Nous avons été dans de cruelles alarmes pendant quelques jours ; vous en avez su le sujet: Mme la princesse Charlotte était menacée de la petite vérole ou d'une fièvre maligne, et peut-être de toutes les deux ensemble : fièvre violente avec plusieurs redoublements dans la même journée, oppression dans 1a poitrine, douleur dans les reins, mal de tête avec des élancements insupportables, éruption de boutons sur tout le corps. Tout cela s'est heureusement terminé par une fièvre rouge, dont il ne reste que quelques faibles traces. Nous étions extrêmement inquiets, excepté la malade qui a toujours montré beaucoup de courage, de douceur et de gaieté.

En 1774, Mlle de Lorraine avait été à la veille de se marier, puis le mariage avait manqué ; même déconvenue était arrivée à son frère, le prince de Lambesc, qui devait épouser Mlle de Montmorency. (Madeleine Angélique de Montmorency-Luxembourg.)

En mars 1773, ce prince achetait au duc de Bauffremont son régiment, moyennant 460.000 francs.

(La branche de la maison de Lorraine, réprésentée par le comte de Brionne, avait hérité, au XVI° siècle, du comté de Charny et du titre de grand sénéchal héréditaire de Bourgogne comme descendant de Pierre de Baufremont, comte de Charny.)

La comtesse de Brionne était toujours demeurée dans les bonnes grâces de Voltaire qui, en 1773, lui consacrait quelques vers :

Quel bruit chez le peuple helvétique

Brionne arrive; on est surpris,

On croit voir Pallas ou Cypris

Ou la reine des immortelles ;

Mais Chacun m'apprend qu’à Paris,

Il en est cent presque aussi belles.

Elle jouissait d'une grande autorité et n'hésitait pas à rappeler aux convenances les ambassadeurs même qui y manquaient.

" M. le comte de Mercy-Argenteau, ambassadeur de l'empereur, dit Bachaumont (Bachaumont, 13 mars 1775) dans les fêtes qu'il a données en cette qualité, à l'archiduc Maximilien, n'a pas apporté l'intelligence nécessaire pour l'assortiment des convives.

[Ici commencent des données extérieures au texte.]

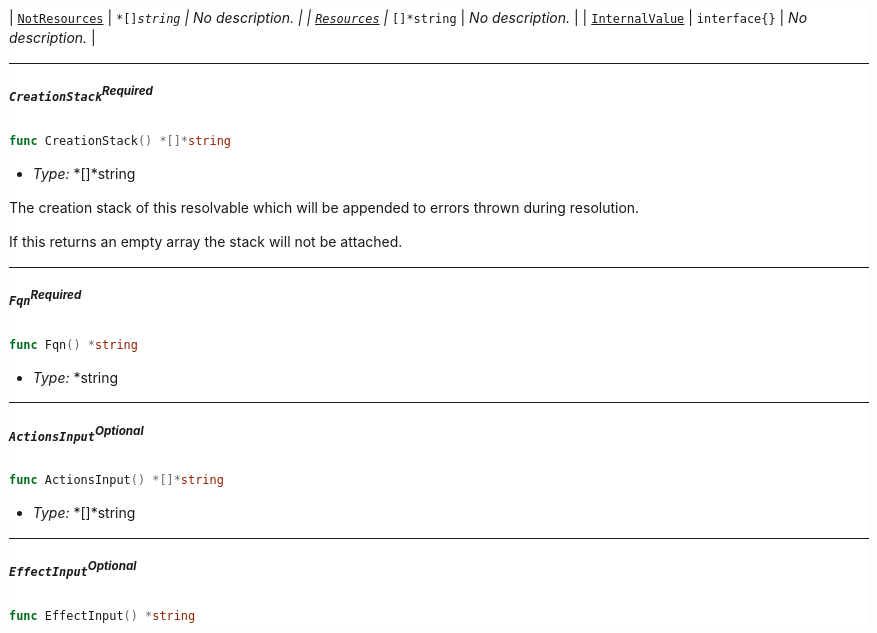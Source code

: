 | <code><a href="#@cdktf/provider-launchdarkly.relayProxyConfiguration.RelayProxyConfigurationPolicyOutputReference.property.notResources">NotResources</a></code> | <code>*[]*string</code> | *No description.* |
| <code><a href="#@cdktf/provider-launchdarkly.relayProxyConfiguration.RelayProxyConfigurationPolicyOutputReference.property.resources">Resources</a></code> | <code>*[]*string</code> | *No description.* |
| <code><a href="#@cdktf/provider-launchdarkly.relayProxyConfiguration.RelayProxyConfigurationPolicyOutputReference.property.internalValue">InternalValue</a></code> | <code>interface{}</code> | *No description.* |

---

##### `CreationStack`<sup>Required</sup> <a name="CreationStack" id="@cdktf/provider-launchdarkly.relayProxyConfiguration.RelayProxyConfigurationPolicyOutputReference.property.creationStack"></a>

```go
func CreationStack() *[]*string
```

- *Type:* *[]*string

The creation stack of this resolvable which will be appended to errors thrown during resolution.

If this returns an empty array the stack will not be attached.

---

##### `Fqn`<sup>Required</sup> <a name="Fqn" id="@cdktf/provider-launchdarkly.relayProxyConfiguration.RelayProxyConfigurationPolicyOutputReference.property.fqn"></a>

```go
func Fqn() *string
```

- *Type:* *string

---

##### `ActionsInput`<sup>Optional</sup> <a name="ActionsInput" id="@cdktf/provider-launchdarkly.relayProxyConfiguration.RelayProxyConfigurationPolicyOutputReference.property.actionsInput"></a>

```go
func ActionsInput() *[]*string
```

- *Type:* *[]*string

---

##### `EffectInput`<sup>Optional</sup> <a name="EffectInput" id="@cdktf/provider-launchdarkly.relayProxyConfiguration.RelayProxyConfigurationPolicyOutputReference.property.effectInput"></a>

```go
func EffectInput() *string
```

A certain jour, entre autre, il a prié M. le duc et Mme la duchesse de Choiseul avec M. le duc et Mme la duchesse d'Aiguillon. Mme de Brionne, qui était aussi du repas, a fait là-dessus des observations au comte et même des reproches en lui faisant sentir sa balourdise bien opposée à l'esprit de finesse ou de politique que devrait avoir un membre du corps diplomatique. "

Nous avons vu que la comtesse de Brionne acheta, en 1775, dans le voisinage de Rochefort-en-Yveline qui était le domaine de son frère aîné, le domaine de Limours; Limours fut alors le théâtre de jolies fêtes.